Schwarzenegger's weekend endorsement was somewhat subtler, but just as influential. A bastion of conservative California endorsed the moderate Schwarzenegger - and implored other Republicans to drop out.
Indeed, some experts believe that the decision by the Lincoln Club of Orange County was the blow that sent Simon out of the race, signaling the critical mass of support that is coalescing behind the actor. Persuading other conservatives to leave the race, however, might prove more difficult. Simon had embraced his campaign only tentatively. Mr. McClintock, by contrast, has cast himself as a crusader for California's right, less likely to yield to a movie-star moderate who supports abortion rights and gay rights.
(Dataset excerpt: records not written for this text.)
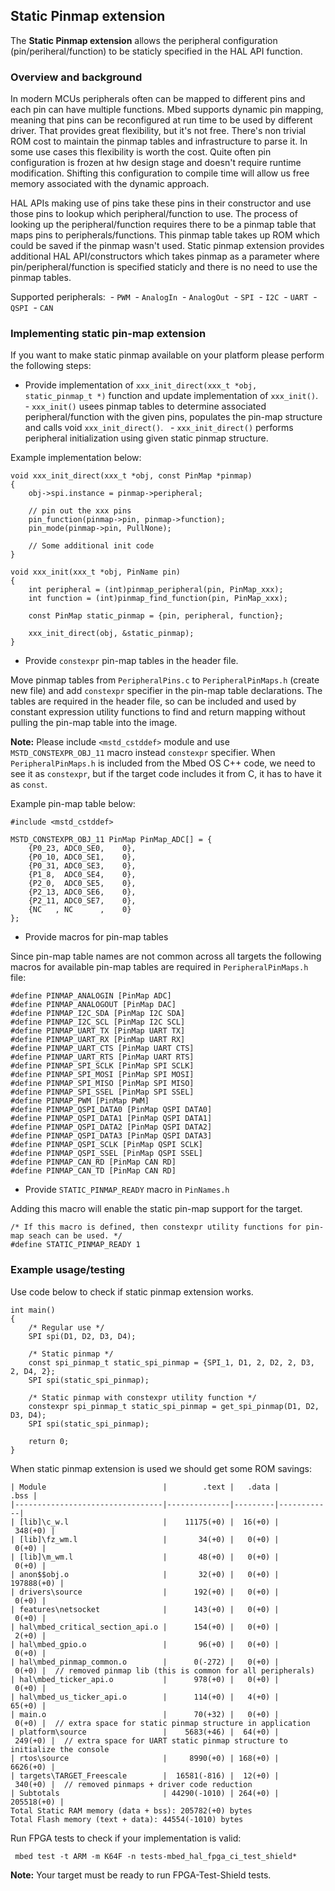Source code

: <h2 id="static-pinmap-port">Static Pinmap extension</h2>

The **Static Pinmap extension** allows the peripheral configuration (pin/periheral/function) to be staticly specified in the HAL API function.

### Overview and background

In modern MCUs peripherals often can be mapped to different pins and each pin can have multiple functions. Mbed supports dynamic pin mapping, meaning that pins can be reconfigured at run time to be used by different driver. That provides great flexibility, but it's not free. There's non trivial ROM cost to maintain the pinmap tables and infrastructure to parse it. In some use cases this flexibility is worth the cost. Quite often pin configuration is frozen at hw design stage and doesn't require runtime modification. Shifting this configuration to compile time will allow us free memory associated with the dynamic approach.

HAL APIs making use of pins take these pins in their constructor and use those pins to lookup which peripheral/function to use. The process of looking up the peripheral/function requires there to be a pinmap table that maps pins to peripherals/functions. This pinmap table takes up ROM which could be saved if the pinmap wasn't used. Static pinmap extension provides additional HAL API/constructors which takes pinmap as a parameter where pin/peripheral/function is specified staticly and there is no need to use the pinmap tables.

Supported peripherals:
 - `PWM`
 - `AnalogIn`
 - `AnalogOut`
 - `SPI`
 - `I2C`
 - `UART`
 - `QSPI`
 - `CAN`
 
### Implementing static pin-map extension

If you want to make static pinmap available on your platform please perform the following steps:  

- Provide implementation of `xxx_init_direct(xxx_t *obj, static_pinmap_t *)` function and update implementation of `xxx_init()`.
    - `xxx_init()` usees pinmap tables to determine associated peripheral/function with the given pins, populates the pin-map structure and calls void `xxx_init_direct()`.
    - `xxx_init_direct()` performs peripheral initialization using given static pinmap structure.

Example implementation below:

```
void xxx_init_direct(xxx_t *obj, const PinMap *pinmap)
{
    obj->spi.instance = pinmap->peripheral;

    // pin out the xxx pins
    pin_function(pinmap->pin, pinmap->function);
    pin_mode(pinmap->pin, PullNone);

    // Some additional init code
}

void xxx_init(xxx_t *obj, PinName pin)
{
    int peripheral = (int)pinmap_peripheral(pin, PinMap_xxx);
    int function = (int)pinmap_find_function(pin, PinMap_xxx);

    const PinMap static_pinmap = {pin, peripheral, function};

    xxx_init_direct(obj, &static_pinmap);
}
```

- Provide `constexpr` pin-map tables in the header file.

Move pinmap tables from `PeripheralPins.c` to `PeripheralPinMaps.h` (create new file) and add `constexpr` specifier in the pin-map table declarations.
The tables are required in the header file, so can be included and used by constant expression utility functions to find and return mapping without pulling the pin-map table into the image.

**Note:**
Please include `<mstd_cstddef>` module and use `MSTD_CONSTEXPR_OBJ_11` macro instead `constexpr` specifier. When `PeripheralPinMaps.h` is included from the Mbed OS C++ code, we need to see it as `constexpr`, but if the target code includes it from C, it has to have it as `const`.

Example pin-map table below:

```
#include <mstd_cstddef>

MSTD_CONSTEXPR_OBJ_11 PinMap PinMap_ADC[] = {
    {P0_23, ADC0_SE0,    0},
    {P0_10, ADC0_SE1,    0},
    {P0_31, ADC0_SE3,    0},
    {P1_8,  ADC0_SE4,    0},
    {P2_0,  ADC0_SE5,    0},
    {P2_13, ADC0_SE6,    0},
    {P2_11, ADC0_SE7,    0},
    {NC   , NC      ,    0}
};

```

- Provide macros for pin-map tables  

Since pin-map table names are not common across all targets the following macros for available pin-map tables are required in `PeripheralPinMaps.h` file:

```
#define PINMAP_ANALOGIN [PinMap ADC]
#define PINMAP_ANALOGOUT [PinMap DAC]
#define PINMAP_I2C_SDA [PinMap I2C SDA]
#define PINMAP_I2C_SCL [PinMap I2C SCL]
#define PINMAP_UART_TX [PinMap UART TX]
#define PINMAP_UART_RX [PinMap UART RX]
#define PINMAP_UART_CTS [PinMap UART CTS]
#define PINMAP_UART_RTS [PinMap UART RTS]
#define PINMAP_SPI_SCLK [PinMap SPI SCLK]
#define PINMAP_SPI_MOSI [PinMap SPI MOSI]
#define PINMAP_SPI_MISO [PinMap SPI MISO]
#define PINMAP_SPI_SSEL [PinMap SPI SSEL]
#define PINMAP_PWM [PinMap PWM]
#define PINMAP_QSPI_DATA0 [PinMap QSPI DATA0]
#define PINMAP_QSPI_DATA1 [PinMap QSPI DATA1]
#define PINMAP_QSPI_DATA2 [PinMap QSPI DATA2]
#define PINMAP_QSPI_DATA3 [PinMap QSPI DATA3]
#define PINMAP_QSPI_SCLK [PinMap QSPI SCLK]
#define PINMAP_QSPI_SSEL [PinMap QSPI SSEL]
#define PINMAP_CAN_RD [PinMap CAN RD]
#define PINMAP_CAN_TD [PinMap CAN RD]
```

- Provide `STATIC_PINMAP_READY` macro in `PinNames.h`  

Adding this macro will enable the static pin-map support for the target.

```
/* If this macro is defined, then constexpr utility functions for pin-map seach can be used. */
#define STATIC_PINMAP_READY 1
```

### Example usage/testing

Use code below to check if static pinmap extension works.

```
int main()
{
    /* Regular use */
    SPI spi(D1, D2, D3, D4);

    /* Static pinmap */
    const spi_pinmap_t static_spi_pinmap = {SPI_1, D1, 2, D2, 2, D3, 2, D4, 2};
    SPI spi(static_spi_pinmap);

    /* Static pinmap with constexpr utility function */
    constexpr spi_pinmap_t static_spi_pinmap = get_spi_pinmap(D1, D2, D3, D4);
    SPI spi(static_spi_pinmap);

    return 0;
}
```

When static pinmap extension is used we should get some ROM savings:  

```
| Module                          |        .text |   .data |       .bss |
|---------------------------------|--------------|---------|------------|
| [lib]\c_w.l                     |    11175(+0) |  16(+0) |    348(+0) |
| [lib]\fz_wm.l                   |       34(+0) |   0(+0) |      0(+0) |
| [lib]\m_wm.l                    |       48(+0) |   0(+0) |      0(+0) |
| anon$$obj.o                     |       32(+0) |   0(+0) | 197888(+0) |
| drivers\source                  |      192(+0) |   0(+0) |      0(+0) |
| features\netsocket              |      143(+0) |   0(+0) |      0(+0) |
| hal\mbed_critical_section_api.o |      154(+0) |   0(+0) |      2(+0) |
| hal\mbed_gpio.o                 |       96(+0) |   0(+0) |      0(+0) |
| hal\mbed_pinmap_common.o        |      0(-272) |   0(+0) |      0(+0) |  // removed pinmap lib (this is common for all peripherals)
| hal\mbed_ticker_api.o           |      978(+0) |   0(+0) |      0(+0) |
| hal\mbed_us_ticker_api.o        |      114(+0) |   4(+0) |     65(+0) |
| main.o                          |      70(+32) |   0(+0) |      0(+0) |  // extra space for static pinmap structure in application
| platform\source                 |    5683(+46) |  64(+0) |    249(+0) |  // extra space for UART static pinmap structure to initialize the console
| rtos\source                     |     8990(+0) | 168(+0) |   6626(+0) |
| targets\TARGET_Freescale        |  16581(-816) |  12(+0) |    340(+0) |  // removed pinmaps + driver code reduction
| Subtotals                       | 44290(-1010) | 264(+0) | 205518(+0) |
Total Static RAM memory (data + bss): 205782(+0) bytes
Total Flash memory (text + data): 44554(-1010) bytes
```

Run FPGA tests to check if your implementation is valid:

```
 mbed test -t ARM -m K64F -n tests-mbed_hal_fpga_ci_test_shield*
```

**Note:**
Your target must be ready to run FPGA-Test-Shield tests.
"As far as he's concerned, there's probably not much difference between Schwarzenegger and Bustamante," says Larry Gerston, a political scientist at San Jose State University.
With whatever influence they wield, though, conservative leaders might have more success with Ueberroth, a lifelong Republican who is running as an independent. His campaign has so far taken on a less-combative tone than McClintock's, and it has appealed to a far more moderate breed of California voter. "If anyone might fall, it's Ueberroth," says Dr. Gerston. "His supporters would be much more closely aligned for Schwarzenegger."
Although it is too late to actually take Simon's name off the ballot, his departure from the campaign already has simplified the election. Sorting through multipage ballots and condensing months of campaigning into six weeks might still give the election a chaotic feel, but the thinning of the field is gradually giving voters a better grasp of the race.
It will be "easier to focus on people in the top tier," adds Gerston. "And these people can be held accountable more quickly because there is less noise."